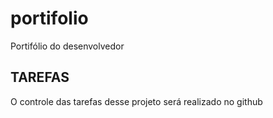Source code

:# portifolio
Portifólio do desenvolvedor
## TAREFAS

O controle das tarefas desse projeto será realizado no github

_ _ _ _ _ _ _

YOUR GOAL: Images in the records should not be copied. Repeat all the rest exactly.

OUTPUT OF THE EXERCISE:
Source code

:# portifolio
Portifólio do desenvolvedor
## TAREFAS

O controle das tarefas desse projeto será realizado no github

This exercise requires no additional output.